The list goes on and on, but the through-line is another unsubtle juxtaposition: Eva’s new home is vandalized with red paint, and we are constantly assaulted with inter spliced scenes of her power-sanding it into oblivion, scrubbing it with bleach, or peeling it with razor blades. Nothing can quite get that damned spot out, though.
I’m honestly delighted by Ramsay’s blatant use of the visual metaphor; because on the one hand, the analogies are super aggressive and make no pretense of being delicate. On the other hand, because she weaves them so persistently in with the rest of the story, they catch you off guard, and at first glance feel totally disconnected. But they’re not! Everything is connected! I love it when stories do that - like a macabre tapestry with one loose thread that has the power to pull the whole damn thing apart.
I've never read the book it's based on, so perhaps it goes into more detail there, but I was perhaps most deeply impacted by the delicate usage of the Robin Hood "allegory." Kevin despises his mother to an almost obsessive degree, and seemingly has since birth. No matter how hard she tries to love him, it only makes him hate her more. He appears to believe love is a weakness, and seems to get off on watching Eva become weaker and weaker as she runs out of ways to try and make her son love her. The doctor, the husband, the lack of teachers or other parents who ever comment on his behavior - they all unknowingly join Kevin in gas-lighting Eva. 

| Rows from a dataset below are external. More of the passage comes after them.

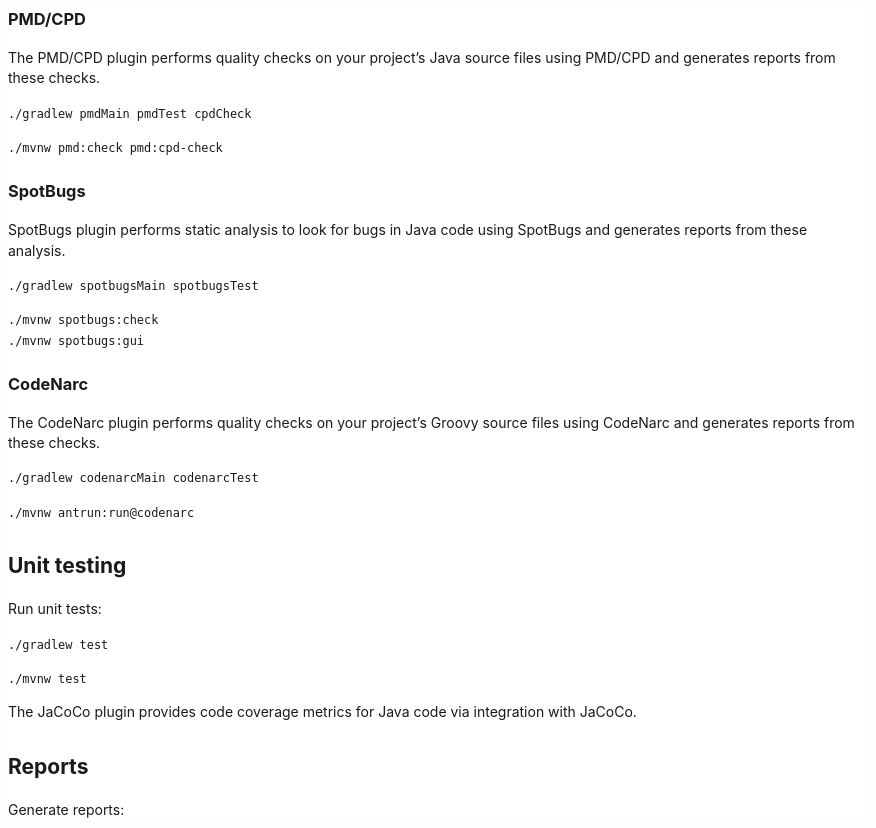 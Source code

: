 ### PMD/CPD

The PMD/CPD plugin performs quality checks on your project’s Java source files
using PMD/CPD and generates reports from these checks.

```console
./gradlew pmdMain pmdTest cpdCheck
```

```console
./mvnw pmd:check pmd:cpd-check
```

### SpotBugs

SpotBugs plugin performs static analysis to look for bugs in Java code using
SpotBugs and generates reports from these analysis.

```console
./gradlew spotbugsMain spotbugsTest
```

```console
./mvnw spotbugs:check
./mvnw spotbugs:gui
```

### CodeNarc

The CodeNarc plugin performs quality checks on your project’s Groovy source
files using CodeNarc and generates reports from these checks.

```console
./gradlew codenarcMain codenarcTest
```

```console
./mvnw antrun:run@codenarc
```

## Unit testing

Run unit tests:

```console
./gradlew test
```

```console
./mvnw test
```

The JaCoCo plugin provides code coverage metrics for Java code via
integration with JaCoCo.

## Reports

Generate reports:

There is exactly ONE moment when Kevin ever lets his guard down and offers up a crumb of affection to Eva: he gets the stomach flu, and after dutifully cleaning his vomit and tucking him into bed, she reads him a bedtime story - Robin Hood. Dad comes to check on them, and for the first (and last) time, Kevin tells Dad to fuck off, because he wants Mom instead. Eva is ecstatic, but the change of behavior is short-lived, because the very next morning Kevin's back to telling Mom to fuck off and die. 

But the love - or is it obsession? -  with Robin Hood sticks. Kevin becomes fascinated with the character, dons his costume as a child, and takes up a love of archery... the same weapon that he will ultimately use to murder his schoolmates. Not only was this a genius way to write a story about a school-shooter while delicately avoiding become gun-law propaganda, but this twist manages to give the teenage Kevin the kind of depth that it generally takes serial killers decades to perfect (or at least an entire season of television). It reminded me of the aptly named character Achilles from the book Ender's Shadow by Orson Scott Card, a homeless child turned teenage serial killer who's hit list is everyone who ever witnessed him weak or offered him help. 

Now I realize this is more a commentary on the writing, but the way Ramsay manages to connect these little moments and images is actually the most subtle part of the film. The name "Robin Hood" is never spoken, you never even see the full cover of the book, you are just given little crumbs of detail, and left to put all the pieces back together for yourself.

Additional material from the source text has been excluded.